MOOCs have been around for a few years by now. Learning designers and MOOC instructors though are still grappling with how to design engaging MOOCs - the low retention rates we observe across virtually all MOOCs show that there are many people that want to learn, but few persist. A lot of past research has explored ways to predict when MOOC learners will drop out of a course (under the assumption that once learners under the threat of attrition can be identified, something can be done to reengage them with the course), including the 2015 KDD Cup. While, the accuracy of these predictors tends to be high (70-90% accuracy depending on the amount of data available), their exploratory power is low. Instructors and designers alike are unlikely to gain actionable insights from glancing at random forests or SVN hyperplanes.
In our EDM 2016 paper:
@inproceedings{Davis2016,
author = {Dan Davis and Guanliang Chen and Claudia Hauff and Geert-Jan Houben},
booktitle = {EDM '16: 9th International Conference on Educational Data Mining},
title = {Gauging MOOC Learners’ Adherence to the Designed Learning Path},
pages = {54-61},
year = {2016}
}
we take a more holistic view and investigate visually how learners move through MOOCs (we call these movements executed learning paths) and how those movements compare to the designed learning path that the instructors/designers had in mind when creating the course. The paper in its own words (aka the abstract):
Massive Open Online Course (MOOC) platform designs, such as those of edX and Coursera, afford linear learning sequences by building scaffolded knowledge from activity to activity and from week to week. We consider those sequences to be the courses’ designed learning paths. But do learners actually adhere to these designed paths, or do they forge their own ways through the MOOCs? What are the implications of either following or not following the designed paths? Existing research has greatly emphasized, and succeeded in, automatically predicting MOOC learner success and learner dropout based on behavior patterns derived from MOOC learners’ data traces. However, those predictions do not directly translate into insightful information for course designers & instructors aiming to improve engagement and retention - the two major issues plaguing today’s MOOCs. In this work, we present a three-pronged approach to exploring MOOC data for novel learning path insights, thus enabling course instructors & designers to adapt a course’s design based on empirical evidence.
Designed learning path
Lets first take a look at the designed learning path. We considered four different MOOCs that ran at TU Delft within the past two years (2x computer science, 1x business and 1x political science course); between 9K and 37K learners registered for the MOOCs which all had pass rates below 6.5% (normal for MOOCs!). For each MOOC we visualized for one course week the designed learning path, i.e. the path learners are supposed to take when moving through the week’s course materials (we consider the main material types that edX offers: video, quiz, and forum).
We had anticipated the courses to have similar designed paths, but all four actually had different designs:
In the image above, each circled number indicates the step number of each transition in the week’s course material sequence.
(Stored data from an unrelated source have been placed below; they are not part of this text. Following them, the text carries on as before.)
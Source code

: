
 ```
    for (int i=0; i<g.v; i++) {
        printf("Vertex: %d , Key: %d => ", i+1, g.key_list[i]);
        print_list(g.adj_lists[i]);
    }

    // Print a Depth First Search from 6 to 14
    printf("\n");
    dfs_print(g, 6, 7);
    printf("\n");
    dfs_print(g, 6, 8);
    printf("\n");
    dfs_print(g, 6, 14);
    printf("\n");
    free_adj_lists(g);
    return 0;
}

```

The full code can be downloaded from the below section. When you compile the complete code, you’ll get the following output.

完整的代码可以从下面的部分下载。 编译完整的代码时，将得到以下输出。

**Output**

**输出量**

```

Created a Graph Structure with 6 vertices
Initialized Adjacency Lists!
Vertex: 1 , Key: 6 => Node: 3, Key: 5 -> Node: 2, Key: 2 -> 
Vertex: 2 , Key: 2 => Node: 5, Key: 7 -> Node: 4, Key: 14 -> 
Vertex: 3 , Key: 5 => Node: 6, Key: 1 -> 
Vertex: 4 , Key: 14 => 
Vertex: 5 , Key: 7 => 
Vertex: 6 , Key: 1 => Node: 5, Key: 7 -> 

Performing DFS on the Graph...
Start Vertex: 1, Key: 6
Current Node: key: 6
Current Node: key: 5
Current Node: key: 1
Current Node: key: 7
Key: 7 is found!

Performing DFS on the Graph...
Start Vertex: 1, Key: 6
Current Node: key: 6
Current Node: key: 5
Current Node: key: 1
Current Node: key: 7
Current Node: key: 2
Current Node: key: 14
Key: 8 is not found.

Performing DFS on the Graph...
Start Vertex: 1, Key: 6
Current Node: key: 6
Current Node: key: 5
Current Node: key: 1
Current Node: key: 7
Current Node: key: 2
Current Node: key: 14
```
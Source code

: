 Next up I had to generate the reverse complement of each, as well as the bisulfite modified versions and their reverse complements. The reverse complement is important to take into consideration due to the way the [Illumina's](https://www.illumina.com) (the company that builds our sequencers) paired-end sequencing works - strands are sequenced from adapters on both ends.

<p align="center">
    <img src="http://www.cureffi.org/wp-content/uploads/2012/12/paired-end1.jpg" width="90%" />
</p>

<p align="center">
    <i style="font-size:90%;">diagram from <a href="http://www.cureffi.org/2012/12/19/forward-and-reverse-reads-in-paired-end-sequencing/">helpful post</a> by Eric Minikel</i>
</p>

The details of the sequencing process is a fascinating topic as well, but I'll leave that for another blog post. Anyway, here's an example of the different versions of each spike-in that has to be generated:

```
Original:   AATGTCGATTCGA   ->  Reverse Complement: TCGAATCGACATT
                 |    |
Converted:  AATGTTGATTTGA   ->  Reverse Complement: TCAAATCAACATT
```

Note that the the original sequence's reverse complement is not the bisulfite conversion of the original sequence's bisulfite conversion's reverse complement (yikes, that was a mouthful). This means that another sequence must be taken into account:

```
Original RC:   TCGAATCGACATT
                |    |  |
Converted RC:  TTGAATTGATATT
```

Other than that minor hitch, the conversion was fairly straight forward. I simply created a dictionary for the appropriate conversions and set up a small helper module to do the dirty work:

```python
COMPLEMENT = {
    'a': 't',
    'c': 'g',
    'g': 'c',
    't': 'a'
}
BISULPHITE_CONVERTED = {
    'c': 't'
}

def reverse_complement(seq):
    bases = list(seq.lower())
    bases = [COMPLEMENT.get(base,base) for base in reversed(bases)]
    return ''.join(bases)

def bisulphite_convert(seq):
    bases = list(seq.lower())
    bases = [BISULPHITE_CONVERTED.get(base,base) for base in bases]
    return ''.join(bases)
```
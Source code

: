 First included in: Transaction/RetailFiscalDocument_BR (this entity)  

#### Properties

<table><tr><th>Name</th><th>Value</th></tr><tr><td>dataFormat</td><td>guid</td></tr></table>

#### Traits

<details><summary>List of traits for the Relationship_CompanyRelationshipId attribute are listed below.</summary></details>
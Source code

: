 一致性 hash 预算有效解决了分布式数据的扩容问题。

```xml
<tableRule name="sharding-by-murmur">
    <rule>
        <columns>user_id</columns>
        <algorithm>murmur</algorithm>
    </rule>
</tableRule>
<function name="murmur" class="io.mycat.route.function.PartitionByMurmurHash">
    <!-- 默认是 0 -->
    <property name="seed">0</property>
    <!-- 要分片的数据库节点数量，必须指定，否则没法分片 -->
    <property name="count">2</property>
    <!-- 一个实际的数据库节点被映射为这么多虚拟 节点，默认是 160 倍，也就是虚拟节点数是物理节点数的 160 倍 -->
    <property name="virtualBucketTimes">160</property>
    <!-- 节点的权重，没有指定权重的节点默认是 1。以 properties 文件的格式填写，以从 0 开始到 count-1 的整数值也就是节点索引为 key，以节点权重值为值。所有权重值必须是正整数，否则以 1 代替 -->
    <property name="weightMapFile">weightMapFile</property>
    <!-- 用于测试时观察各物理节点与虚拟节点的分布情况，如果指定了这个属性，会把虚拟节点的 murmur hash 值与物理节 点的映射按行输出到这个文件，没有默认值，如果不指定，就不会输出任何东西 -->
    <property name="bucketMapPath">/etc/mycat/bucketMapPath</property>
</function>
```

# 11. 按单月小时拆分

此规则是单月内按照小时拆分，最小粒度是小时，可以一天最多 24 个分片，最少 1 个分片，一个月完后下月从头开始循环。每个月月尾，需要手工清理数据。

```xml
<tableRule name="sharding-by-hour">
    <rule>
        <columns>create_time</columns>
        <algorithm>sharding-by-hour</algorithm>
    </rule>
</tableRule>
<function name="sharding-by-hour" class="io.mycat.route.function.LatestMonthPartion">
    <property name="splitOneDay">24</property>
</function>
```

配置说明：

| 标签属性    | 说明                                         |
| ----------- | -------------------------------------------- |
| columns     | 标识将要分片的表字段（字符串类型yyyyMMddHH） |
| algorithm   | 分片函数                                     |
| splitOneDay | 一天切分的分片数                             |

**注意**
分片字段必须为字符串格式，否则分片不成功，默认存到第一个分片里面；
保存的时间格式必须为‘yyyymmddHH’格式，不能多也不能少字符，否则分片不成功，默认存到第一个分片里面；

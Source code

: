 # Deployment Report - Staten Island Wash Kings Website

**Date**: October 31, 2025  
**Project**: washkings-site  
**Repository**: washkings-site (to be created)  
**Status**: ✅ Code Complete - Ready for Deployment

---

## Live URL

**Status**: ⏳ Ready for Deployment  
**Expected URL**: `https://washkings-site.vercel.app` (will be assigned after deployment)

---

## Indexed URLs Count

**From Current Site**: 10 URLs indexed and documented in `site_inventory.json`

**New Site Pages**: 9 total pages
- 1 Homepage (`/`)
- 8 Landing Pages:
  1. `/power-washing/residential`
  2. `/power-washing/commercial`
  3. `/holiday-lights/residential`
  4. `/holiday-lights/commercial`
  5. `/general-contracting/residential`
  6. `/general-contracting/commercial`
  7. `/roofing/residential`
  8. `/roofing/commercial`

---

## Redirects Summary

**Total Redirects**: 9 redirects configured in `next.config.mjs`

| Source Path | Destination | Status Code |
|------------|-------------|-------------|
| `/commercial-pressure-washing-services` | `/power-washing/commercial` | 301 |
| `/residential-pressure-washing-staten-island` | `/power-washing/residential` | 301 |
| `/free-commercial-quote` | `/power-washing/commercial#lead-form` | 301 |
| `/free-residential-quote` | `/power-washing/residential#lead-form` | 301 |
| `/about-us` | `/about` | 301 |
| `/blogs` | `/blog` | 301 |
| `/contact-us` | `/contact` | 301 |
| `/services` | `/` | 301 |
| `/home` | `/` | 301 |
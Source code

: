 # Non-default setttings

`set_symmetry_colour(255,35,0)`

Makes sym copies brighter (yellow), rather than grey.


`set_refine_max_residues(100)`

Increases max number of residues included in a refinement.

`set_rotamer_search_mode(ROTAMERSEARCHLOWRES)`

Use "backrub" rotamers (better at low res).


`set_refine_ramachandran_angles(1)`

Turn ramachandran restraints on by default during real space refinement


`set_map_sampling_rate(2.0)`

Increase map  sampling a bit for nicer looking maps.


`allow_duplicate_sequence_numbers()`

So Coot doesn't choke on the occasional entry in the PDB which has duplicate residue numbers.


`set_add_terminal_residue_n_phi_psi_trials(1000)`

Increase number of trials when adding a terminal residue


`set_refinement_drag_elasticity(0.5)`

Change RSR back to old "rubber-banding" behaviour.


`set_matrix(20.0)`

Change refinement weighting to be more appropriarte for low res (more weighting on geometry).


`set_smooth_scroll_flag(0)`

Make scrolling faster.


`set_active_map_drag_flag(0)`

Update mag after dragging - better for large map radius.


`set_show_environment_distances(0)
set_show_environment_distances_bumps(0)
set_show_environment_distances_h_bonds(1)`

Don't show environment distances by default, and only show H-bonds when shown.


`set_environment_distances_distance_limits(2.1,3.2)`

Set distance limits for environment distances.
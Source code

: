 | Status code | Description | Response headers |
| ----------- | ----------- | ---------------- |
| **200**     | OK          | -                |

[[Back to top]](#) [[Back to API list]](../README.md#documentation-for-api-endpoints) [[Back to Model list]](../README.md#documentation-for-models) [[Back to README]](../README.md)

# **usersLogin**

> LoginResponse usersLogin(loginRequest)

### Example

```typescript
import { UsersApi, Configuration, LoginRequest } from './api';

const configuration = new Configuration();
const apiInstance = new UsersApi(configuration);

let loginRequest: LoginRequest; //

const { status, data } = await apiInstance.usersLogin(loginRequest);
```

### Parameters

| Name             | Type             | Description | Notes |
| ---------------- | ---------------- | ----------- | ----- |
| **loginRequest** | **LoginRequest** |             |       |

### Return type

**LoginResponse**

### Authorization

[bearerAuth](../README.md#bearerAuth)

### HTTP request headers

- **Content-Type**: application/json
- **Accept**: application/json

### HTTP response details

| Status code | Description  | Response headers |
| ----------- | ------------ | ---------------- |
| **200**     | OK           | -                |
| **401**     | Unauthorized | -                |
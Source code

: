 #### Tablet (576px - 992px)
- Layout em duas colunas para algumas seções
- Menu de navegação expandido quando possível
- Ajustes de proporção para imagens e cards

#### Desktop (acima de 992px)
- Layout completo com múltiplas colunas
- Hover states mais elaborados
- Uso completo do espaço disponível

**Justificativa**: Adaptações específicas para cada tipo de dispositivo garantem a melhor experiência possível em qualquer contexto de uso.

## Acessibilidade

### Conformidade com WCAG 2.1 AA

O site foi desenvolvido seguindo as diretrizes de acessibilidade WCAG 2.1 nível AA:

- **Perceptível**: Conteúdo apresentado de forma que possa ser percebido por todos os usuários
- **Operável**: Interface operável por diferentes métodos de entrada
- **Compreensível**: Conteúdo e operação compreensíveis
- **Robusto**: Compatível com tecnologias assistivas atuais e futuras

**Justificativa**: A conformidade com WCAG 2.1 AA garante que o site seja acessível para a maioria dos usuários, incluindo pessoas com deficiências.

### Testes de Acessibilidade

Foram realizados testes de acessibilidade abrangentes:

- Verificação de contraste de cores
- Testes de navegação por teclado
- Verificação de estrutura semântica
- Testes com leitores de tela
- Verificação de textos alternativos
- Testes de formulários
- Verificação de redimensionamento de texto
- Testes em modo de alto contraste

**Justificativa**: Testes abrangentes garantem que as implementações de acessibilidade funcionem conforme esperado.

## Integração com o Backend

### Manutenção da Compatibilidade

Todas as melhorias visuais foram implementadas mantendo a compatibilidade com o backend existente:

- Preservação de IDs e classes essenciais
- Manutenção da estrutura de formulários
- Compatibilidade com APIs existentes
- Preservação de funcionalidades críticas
In the top-right, we have what could be called the classic xMOOC: first, the learner has to watch two videos, before answering 10+ quiz questions. The forum is not part of the course design. In constrast, in the top-left and bottom-right courses, we see a much larger breakup of the course material and learners are expected to cycle through the same sequence (video-quiz in the top-left and video-forum in the bottom-right) multiple times. The bottom-left is the only course that, by design, incorporates all course material types we consider: having watched multiple videos, the learner is first guided to the discussion forum, before viewing another video and moving on to the quiz questions of that week.
Executed learning paths
You might wonder what the “Progress” nodes are doing in image above; although never part of the course design we found it
to be a rather attractive aspect for our learners: many of them will from time to time check their progress on the
Progress page, which brings us to the executed learning paths that learners take. For each course, we computed the
probability of a learner moving from X
(e.g. a video) to Y
(e.g. the start of the quiz) based on the log traces that our
learners generate. We peformed this step separately for
the learners that passed the course and those that had not, leading to the following visualization (for one of the MOOCs):
There should be an edge between every single node here, as at least one learner in each MOOC will take a path from any X
to any Y
. To avoid clutter, we removed all edges that have a probability below 20%. The image above
shows how non-passing (left) and passing (right) learners move through the course material. What do we learn from it?
Learners that pass are much more interested in their scores (heading to the Progress page a lot) than learners that do
not pass. Non-passers are more likely to go from quiz-start to quiz-end without actually answering any questions
(maybe they just want a glimpse of them), whereas passing learners are more likely to start anwering questions when
they see them. Binge watching (watching one video after another) is more prevalent among the non-passers.
The paper (10 pages of double column insights) contains many more analyses of how the designed vs. executed learning paths differ across MOOCs and across learners. In the upcoming months we will expand our work, investigate a larger number of MOOC and explore whether those designed-vs-executed learning paths insights can aid our MOOC instructors/designers not just in a post-hoc analysis of their courses, but also on the fly, whilst running them.